28 Esta proibição aplica-se portanto à exigência de uma condição de residência para a concessão de um benefício social quando se verifique que esta condição tem carácter discriminatório (acórdão Comissão/Luxemburgo, já referido, n._ 18).
29 O princípio da igualdade de tratamento assim enunciado visa também impedir as discriminações efecuadas em detrimento dos descendentes a cargo do trabalhador não assalariado.
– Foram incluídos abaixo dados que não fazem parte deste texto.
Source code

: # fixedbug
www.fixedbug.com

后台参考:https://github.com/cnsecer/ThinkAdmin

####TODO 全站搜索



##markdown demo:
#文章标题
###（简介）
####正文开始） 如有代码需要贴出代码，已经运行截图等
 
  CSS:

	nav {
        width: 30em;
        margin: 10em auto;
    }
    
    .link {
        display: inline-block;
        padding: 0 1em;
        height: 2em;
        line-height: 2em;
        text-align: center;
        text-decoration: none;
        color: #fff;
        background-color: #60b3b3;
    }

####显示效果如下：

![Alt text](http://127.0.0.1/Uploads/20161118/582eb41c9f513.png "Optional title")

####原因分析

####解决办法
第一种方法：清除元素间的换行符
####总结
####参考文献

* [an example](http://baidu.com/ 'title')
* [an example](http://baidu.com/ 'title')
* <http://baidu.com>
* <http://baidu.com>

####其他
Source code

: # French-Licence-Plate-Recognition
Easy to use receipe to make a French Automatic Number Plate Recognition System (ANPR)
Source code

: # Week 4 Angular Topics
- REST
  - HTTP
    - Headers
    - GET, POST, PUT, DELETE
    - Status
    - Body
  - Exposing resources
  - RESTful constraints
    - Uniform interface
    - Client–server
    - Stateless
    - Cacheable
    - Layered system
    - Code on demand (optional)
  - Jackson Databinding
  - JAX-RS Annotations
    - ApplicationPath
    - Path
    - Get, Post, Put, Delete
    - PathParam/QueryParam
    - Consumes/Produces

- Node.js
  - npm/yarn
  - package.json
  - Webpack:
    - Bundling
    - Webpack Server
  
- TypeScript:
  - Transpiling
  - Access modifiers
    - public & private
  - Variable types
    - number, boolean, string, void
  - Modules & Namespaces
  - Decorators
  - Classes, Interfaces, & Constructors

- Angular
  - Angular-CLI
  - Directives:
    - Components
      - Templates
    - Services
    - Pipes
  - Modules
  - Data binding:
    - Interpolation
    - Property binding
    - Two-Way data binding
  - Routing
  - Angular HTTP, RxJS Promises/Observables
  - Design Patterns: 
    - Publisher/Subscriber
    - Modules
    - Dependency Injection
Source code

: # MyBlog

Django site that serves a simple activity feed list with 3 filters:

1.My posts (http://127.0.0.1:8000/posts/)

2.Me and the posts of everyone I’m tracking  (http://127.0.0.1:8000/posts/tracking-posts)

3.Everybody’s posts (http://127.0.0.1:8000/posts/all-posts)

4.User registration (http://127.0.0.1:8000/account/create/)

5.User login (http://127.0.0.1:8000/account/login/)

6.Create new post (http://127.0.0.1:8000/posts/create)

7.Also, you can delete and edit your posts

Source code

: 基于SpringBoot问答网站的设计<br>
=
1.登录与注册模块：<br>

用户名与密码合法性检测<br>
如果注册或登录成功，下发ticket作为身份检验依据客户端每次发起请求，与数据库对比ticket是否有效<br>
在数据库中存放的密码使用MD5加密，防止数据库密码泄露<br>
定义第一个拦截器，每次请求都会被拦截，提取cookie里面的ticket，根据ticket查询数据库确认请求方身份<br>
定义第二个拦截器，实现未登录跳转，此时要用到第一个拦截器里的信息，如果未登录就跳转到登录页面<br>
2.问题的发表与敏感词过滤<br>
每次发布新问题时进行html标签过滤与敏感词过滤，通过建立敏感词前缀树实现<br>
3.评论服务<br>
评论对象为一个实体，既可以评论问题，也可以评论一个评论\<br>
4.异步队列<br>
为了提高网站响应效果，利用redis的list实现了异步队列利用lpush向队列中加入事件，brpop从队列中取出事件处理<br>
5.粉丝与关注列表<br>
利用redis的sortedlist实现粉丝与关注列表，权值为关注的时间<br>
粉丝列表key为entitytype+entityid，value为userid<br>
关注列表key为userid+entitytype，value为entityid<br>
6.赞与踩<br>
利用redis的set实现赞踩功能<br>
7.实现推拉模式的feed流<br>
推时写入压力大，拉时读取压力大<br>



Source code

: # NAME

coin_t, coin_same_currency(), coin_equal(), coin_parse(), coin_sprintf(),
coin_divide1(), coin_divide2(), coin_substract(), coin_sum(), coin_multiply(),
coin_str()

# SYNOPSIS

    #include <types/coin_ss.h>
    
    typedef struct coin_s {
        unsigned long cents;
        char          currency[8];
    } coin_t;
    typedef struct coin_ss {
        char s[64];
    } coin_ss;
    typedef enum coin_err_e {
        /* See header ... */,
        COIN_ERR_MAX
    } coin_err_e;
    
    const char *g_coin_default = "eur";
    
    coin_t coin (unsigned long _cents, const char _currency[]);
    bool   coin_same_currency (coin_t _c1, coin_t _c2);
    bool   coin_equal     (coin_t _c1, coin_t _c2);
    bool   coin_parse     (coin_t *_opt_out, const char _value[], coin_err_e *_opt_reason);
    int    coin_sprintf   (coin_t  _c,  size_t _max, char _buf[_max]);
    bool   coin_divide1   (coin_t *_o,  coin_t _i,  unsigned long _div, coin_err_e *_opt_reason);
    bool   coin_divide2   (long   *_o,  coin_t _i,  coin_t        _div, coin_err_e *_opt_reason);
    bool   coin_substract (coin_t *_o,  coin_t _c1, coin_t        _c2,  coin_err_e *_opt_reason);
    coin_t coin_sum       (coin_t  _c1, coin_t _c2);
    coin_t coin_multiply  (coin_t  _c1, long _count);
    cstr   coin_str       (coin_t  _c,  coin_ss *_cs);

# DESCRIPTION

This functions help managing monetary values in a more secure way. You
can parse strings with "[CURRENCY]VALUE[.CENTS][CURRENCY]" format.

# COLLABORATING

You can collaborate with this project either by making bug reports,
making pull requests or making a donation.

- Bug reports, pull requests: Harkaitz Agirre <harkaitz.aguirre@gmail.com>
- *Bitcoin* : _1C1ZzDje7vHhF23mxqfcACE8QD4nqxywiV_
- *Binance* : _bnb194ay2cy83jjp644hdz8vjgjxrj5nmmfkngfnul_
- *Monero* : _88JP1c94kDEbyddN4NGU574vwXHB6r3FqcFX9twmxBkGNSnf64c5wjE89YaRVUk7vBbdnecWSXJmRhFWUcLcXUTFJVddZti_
Opõe-se, por isso, à exigência de uma condição de residência como a prevista pela legislação nacional em causa que, como se referiu no n._ 23 do presente acórdão, deve ser considerada discriminatória.
30 Atento o que antecede, deve responder-se à segunda questão que o filho a cargo de um nacional de um Estado-Membro, que exerce uma actividade não assalariada noutro Estado-Membro conservando a sua residência no Estado de que é nacional, pode obter um financiamento dos seus estudos nas mesmas condições que as aplicadas aos filhos dos nacionais do Estado-Membro de estabelecimento e nomeadamente sem que lhe possa ser imposta uma condição suplementar relativa à residência do filho.
Quanto às despesas
31 As despesas efectuadas pelos Governos neerlandês e alemão, bem como pela Comissão, que apresentaram observações no Tribunal de Justiça, não são reembolsáveis. Revestindo o processo, quanto às partes na causa principal, a natureza de incidente suscitado perante o órgão jurisdicional nacional, compete a este decidir quanto às despesas.
Pelos fundamentos expostos,
O TRIBUNAL DE JUSTIÇA
(Quinta Secção),
pronunciando-se sobre as questões que lhe foram submetidas pela Commissie van Beroep Studiefinanciering, por decisão de 26 de Setembro de 1997, declara:
1) O facto de uma pessoa estar ligada pelo casamento ao director e único proprietário das partes sociais da sociedade em favor da qual exerce uma actividade real e efectiva não se opõe a que essa pessoa possa ser qualificada de «trabalhador» na acepção do artigo 48._ do Tratado CE (que passou, após alteração, a artigo 39._ CE) e do Regulamento (CEE) n._ 1612/68 do Conselho, de 15 de Outubro de 1968, relativo à livre circulação dos trabalhadores na Comunidade, desde que exerça a sua actividade no quadro de um vínculo de subordinação.
2) O filho a cargo de um nacional de um Estado-Membro, que exerce uma actividade assalariada noutro Estado-Membro conservando a sua residência no Estado de que é nacional, pode invocar o n._ 2 do artigo 7._ do Regulamento n._ 1612/68 para obter um financiamento dos seus estudos nas mesmas condições que as aplicadas aos filhos dos nacionais do Estado-Membro de emprego e nomeadamente sem que lhe possa ser imposta uma condição suplementar relativa à residência do filho.
3) O filho a cargo de um nacional de um Estado-Membro, que exerce uma actividade não assalariada noutro Estado-Membro conservando a sua residência no Estado de que é nacional, pode obter um financiamento dos seus estudos nas mesmas condições que as aplicadas aos filhos dos nacionais do Estado-Membro de estabelecimento e nomeadamente sem que lhe possa ser imposta uma condição suplementar relativa à residência do filho.